Required work: When a line of the records below contains the string "stored", copy that whole line.

Materials provided:
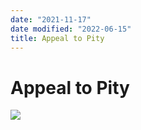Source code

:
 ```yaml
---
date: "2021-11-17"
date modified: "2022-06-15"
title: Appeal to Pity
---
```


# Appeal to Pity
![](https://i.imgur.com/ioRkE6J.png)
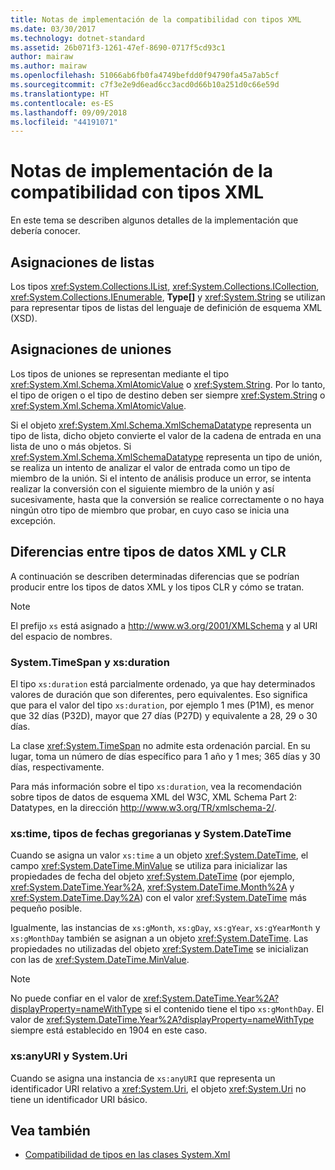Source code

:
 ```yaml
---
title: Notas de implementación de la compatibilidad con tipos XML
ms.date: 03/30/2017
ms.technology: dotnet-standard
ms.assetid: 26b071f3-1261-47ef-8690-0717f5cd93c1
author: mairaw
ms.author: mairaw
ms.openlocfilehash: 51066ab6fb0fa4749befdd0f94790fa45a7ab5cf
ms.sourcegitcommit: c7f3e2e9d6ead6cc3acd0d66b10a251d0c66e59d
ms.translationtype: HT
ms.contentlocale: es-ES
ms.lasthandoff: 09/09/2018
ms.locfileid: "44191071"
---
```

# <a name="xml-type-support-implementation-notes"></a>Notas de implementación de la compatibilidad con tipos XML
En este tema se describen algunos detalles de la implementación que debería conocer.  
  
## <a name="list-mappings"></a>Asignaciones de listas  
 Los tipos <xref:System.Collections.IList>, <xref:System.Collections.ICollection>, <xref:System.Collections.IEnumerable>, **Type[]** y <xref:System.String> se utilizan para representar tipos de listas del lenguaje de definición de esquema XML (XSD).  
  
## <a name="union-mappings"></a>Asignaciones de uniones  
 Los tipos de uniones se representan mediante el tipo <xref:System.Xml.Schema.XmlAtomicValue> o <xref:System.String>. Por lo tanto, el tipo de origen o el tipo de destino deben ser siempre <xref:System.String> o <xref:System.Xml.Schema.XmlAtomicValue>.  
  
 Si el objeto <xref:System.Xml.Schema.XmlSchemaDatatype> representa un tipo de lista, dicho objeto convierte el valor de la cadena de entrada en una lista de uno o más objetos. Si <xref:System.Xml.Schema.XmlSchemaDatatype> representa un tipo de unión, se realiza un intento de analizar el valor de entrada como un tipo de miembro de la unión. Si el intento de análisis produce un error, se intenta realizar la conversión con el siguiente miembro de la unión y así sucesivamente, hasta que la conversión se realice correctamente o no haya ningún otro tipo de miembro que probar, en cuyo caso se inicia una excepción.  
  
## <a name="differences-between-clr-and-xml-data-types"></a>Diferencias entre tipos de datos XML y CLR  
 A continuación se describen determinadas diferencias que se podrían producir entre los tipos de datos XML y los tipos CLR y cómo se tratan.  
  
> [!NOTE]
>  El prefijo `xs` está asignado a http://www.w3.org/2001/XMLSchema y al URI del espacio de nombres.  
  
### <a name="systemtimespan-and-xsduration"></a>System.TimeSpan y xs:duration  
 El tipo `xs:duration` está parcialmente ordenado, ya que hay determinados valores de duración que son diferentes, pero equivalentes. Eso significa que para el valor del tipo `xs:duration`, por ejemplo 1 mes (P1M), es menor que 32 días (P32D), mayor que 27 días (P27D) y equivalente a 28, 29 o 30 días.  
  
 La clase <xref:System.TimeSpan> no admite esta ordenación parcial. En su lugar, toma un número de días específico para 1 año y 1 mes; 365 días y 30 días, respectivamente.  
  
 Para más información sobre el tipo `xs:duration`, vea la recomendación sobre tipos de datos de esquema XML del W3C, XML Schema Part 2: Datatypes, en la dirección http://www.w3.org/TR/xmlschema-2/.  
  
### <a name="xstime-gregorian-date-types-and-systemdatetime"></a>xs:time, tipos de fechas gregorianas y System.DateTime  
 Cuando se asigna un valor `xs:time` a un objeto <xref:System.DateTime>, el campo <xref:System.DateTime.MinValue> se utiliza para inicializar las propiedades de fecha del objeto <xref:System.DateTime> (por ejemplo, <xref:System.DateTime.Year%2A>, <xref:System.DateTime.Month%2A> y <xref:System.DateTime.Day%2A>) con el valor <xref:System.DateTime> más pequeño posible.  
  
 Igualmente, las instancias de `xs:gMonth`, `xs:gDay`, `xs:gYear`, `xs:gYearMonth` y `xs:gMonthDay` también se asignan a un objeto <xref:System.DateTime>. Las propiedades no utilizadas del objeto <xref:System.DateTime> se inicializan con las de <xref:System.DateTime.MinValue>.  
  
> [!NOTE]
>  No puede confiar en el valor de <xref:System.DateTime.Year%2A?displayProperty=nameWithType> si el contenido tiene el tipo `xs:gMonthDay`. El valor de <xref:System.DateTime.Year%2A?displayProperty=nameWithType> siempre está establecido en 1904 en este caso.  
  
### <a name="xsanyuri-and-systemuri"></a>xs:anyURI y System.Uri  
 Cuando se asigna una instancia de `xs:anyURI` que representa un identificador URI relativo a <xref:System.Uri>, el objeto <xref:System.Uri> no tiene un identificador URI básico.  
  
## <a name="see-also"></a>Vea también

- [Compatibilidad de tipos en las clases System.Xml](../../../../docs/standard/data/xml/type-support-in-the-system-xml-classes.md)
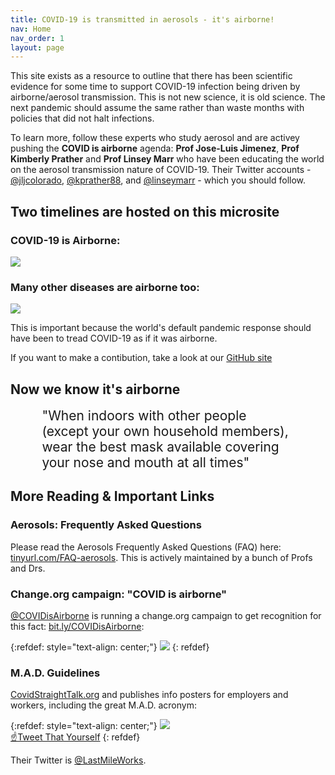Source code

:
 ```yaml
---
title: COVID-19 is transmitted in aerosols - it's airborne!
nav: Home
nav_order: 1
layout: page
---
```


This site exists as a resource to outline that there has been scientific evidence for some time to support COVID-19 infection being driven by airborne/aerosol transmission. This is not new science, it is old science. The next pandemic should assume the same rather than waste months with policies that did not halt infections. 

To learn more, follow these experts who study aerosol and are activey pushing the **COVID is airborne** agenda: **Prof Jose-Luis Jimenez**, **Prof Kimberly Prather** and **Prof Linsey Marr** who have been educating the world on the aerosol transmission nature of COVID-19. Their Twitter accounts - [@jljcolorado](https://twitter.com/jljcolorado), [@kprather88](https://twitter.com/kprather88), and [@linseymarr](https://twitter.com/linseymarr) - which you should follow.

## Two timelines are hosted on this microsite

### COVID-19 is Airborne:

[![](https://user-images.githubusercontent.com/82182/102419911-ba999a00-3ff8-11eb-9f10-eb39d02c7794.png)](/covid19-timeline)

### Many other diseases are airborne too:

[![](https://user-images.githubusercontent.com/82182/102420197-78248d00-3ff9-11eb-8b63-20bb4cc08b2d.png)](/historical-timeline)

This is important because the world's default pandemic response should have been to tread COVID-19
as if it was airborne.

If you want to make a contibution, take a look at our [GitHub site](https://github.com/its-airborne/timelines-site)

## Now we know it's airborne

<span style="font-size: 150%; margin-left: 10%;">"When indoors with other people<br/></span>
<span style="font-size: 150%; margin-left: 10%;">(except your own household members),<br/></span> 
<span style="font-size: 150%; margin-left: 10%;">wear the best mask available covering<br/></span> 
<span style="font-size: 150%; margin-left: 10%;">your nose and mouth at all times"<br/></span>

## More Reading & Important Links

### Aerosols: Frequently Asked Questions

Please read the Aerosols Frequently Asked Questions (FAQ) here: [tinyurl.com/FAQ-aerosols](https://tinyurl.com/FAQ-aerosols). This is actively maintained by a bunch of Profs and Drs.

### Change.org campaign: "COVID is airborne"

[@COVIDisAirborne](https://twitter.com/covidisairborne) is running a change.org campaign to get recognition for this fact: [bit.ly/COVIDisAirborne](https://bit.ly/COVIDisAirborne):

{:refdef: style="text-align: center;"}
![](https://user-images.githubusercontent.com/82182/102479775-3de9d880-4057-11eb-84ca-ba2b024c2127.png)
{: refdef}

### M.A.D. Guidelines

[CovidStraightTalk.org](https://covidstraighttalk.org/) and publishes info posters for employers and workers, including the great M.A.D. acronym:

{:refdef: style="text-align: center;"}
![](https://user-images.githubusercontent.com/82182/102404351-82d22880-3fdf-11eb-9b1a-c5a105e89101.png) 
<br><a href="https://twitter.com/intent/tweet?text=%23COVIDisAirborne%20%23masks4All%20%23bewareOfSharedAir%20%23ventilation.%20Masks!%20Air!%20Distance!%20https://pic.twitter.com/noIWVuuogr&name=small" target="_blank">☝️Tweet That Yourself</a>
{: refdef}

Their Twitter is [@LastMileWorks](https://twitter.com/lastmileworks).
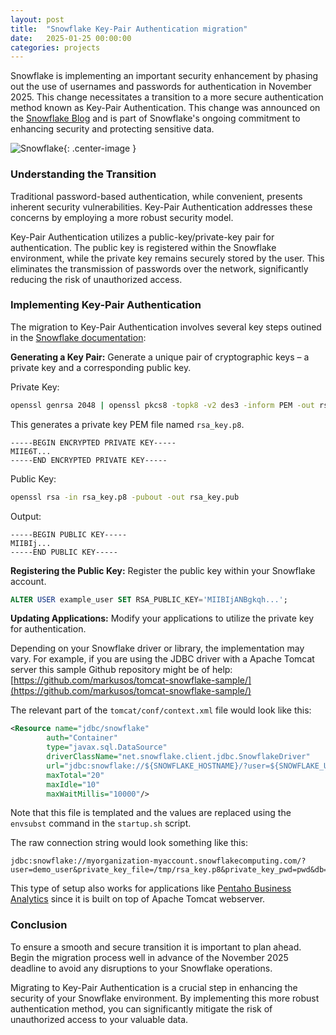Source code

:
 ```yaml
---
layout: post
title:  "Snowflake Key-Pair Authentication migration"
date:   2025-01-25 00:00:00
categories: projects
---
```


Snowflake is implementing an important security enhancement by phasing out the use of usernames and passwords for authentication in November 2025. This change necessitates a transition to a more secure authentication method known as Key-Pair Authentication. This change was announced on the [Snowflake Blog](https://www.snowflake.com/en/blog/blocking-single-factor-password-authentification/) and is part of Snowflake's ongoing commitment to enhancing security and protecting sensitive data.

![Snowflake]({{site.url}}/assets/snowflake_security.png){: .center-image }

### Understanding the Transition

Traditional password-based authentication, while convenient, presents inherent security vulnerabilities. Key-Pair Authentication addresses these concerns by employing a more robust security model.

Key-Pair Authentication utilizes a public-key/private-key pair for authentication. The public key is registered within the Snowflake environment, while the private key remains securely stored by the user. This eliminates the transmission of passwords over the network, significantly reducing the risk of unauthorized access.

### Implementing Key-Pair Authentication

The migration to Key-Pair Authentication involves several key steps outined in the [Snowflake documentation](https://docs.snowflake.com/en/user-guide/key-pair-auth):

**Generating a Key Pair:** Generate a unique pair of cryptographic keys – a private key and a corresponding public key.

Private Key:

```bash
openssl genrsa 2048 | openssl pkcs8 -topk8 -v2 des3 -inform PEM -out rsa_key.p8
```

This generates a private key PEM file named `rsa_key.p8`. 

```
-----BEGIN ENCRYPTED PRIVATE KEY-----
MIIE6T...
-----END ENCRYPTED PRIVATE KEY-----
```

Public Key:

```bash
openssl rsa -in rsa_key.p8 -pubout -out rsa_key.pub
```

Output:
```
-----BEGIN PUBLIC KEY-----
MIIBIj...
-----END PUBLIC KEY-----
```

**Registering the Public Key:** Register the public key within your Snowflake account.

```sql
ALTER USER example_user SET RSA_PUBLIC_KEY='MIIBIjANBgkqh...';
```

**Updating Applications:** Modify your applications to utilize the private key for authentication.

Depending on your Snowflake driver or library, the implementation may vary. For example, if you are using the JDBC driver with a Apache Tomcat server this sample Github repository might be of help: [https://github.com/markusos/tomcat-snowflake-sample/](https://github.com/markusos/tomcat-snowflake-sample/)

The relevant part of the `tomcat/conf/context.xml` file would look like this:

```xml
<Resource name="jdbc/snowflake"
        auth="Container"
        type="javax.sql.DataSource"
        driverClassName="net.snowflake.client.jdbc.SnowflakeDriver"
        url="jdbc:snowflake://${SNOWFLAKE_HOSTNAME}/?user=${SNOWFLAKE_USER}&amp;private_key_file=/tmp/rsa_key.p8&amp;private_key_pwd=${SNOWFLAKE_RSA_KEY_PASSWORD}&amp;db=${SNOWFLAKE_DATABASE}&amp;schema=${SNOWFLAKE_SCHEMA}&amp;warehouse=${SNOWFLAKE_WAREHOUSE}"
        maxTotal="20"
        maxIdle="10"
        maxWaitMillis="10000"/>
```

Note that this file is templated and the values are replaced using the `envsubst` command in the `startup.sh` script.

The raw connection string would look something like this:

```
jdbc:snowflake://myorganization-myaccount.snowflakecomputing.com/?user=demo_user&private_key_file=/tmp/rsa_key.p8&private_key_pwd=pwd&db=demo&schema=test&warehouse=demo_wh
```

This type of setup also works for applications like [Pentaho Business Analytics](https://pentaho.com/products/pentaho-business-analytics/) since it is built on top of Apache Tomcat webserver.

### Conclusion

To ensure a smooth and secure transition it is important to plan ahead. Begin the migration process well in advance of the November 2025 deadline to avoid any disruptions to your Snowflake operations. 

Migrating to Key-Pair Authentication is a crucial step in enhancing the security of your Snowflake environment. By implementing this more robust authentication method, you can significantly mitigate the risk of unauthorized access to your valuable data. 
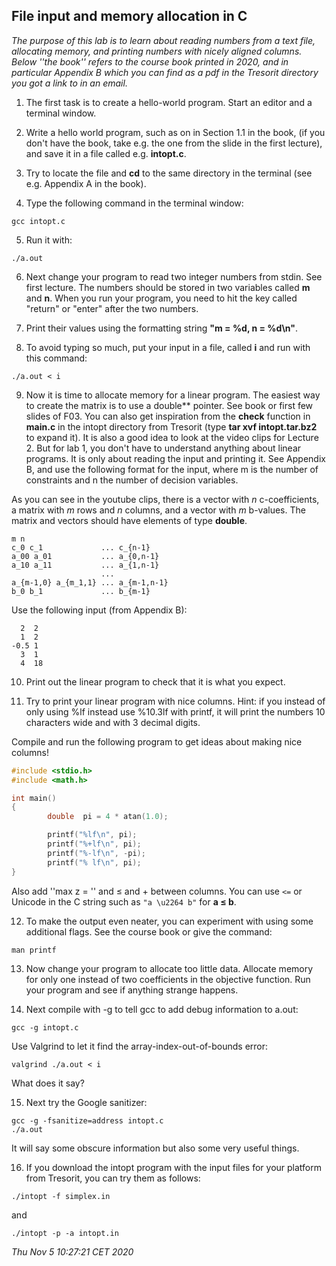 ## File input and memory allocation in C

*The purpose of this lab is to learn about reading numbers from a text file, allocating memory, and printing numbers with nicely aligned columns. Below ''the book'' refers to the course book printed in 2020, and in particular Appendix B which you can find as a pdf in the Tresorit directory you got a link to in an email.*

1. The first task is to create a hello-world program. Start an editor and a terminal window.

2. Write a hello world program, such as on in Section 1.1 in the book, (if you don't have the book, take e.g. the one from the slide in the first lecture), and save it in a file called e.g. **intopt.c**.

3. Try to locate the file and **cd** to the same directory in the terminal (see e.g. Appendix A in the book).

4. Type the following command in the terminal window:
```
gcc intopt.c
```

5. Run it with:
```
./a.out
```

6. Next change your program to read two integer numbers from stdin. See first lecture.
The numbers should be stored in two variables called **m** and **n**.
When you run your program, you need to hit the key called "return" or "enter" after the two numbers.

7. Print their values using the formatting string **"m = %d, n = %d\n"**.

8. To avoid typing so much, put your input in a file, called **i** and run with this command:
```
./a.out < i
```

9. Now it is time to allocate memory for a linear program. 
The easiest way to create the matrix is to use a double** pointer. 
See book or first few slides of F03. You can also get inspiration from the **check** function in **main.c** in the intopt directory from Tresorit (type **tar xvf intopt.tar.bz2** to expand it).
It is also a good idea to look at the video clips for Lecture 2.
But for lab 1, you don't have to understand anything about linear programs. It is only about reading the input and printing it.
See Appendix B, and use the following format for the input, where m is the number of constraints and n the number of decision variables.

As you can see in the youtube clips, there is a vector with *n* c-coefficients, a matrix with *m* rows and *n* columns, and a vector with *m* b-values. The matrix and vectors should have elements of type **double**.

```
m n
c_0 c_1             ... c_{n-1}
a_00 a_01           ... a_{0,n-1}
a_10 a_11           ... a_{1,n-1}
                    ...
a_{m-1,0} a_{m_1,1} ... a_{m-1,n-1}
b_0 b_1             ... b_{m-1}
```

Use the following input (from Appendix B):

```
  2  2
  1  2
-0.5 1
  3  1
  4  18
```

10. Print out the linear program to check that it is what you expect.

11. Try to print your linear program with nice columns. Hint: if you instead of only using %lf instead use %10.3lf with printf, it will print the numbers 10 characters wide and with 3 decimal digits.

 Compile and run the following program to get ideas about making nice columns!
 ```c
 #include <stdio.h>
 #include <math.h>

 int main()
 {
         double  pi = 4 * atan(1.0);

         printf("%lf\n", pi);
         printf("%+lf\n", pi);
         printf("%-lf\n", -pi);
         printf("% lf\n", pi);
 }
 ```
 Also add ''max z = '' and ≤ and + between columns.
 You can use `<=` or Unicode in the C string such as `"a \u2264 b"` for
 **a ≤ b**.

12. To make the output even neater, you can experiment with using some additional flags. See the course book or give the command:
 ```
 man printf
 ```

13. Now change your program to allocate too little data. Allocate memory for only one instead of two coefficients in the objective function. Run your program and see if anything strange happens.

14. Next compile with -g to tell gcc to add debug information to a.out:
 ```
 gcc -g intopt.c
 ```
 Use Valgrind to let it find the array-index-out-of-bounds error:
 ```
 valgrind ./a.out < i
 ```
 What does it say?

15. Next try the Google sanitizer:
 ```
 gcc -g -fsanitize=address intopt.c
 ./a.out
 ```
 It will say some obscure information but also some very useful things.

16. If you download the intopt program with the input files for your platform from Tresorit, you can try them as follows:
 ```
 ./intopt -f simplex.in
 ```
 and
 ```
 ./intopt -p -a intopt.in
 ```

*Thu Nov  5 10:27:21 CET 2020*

Task solution:
Key-Pair Authentication utilizes a public-key/private-key pair for authentication. The public key is registered within the Snowflake environment, while the private key remains securely stored by the user. This eliminates the transmission of passwords over the network, significantly reducing the risk of unauthorized access.
The numbers should be stored in two variables called **m** and **n**.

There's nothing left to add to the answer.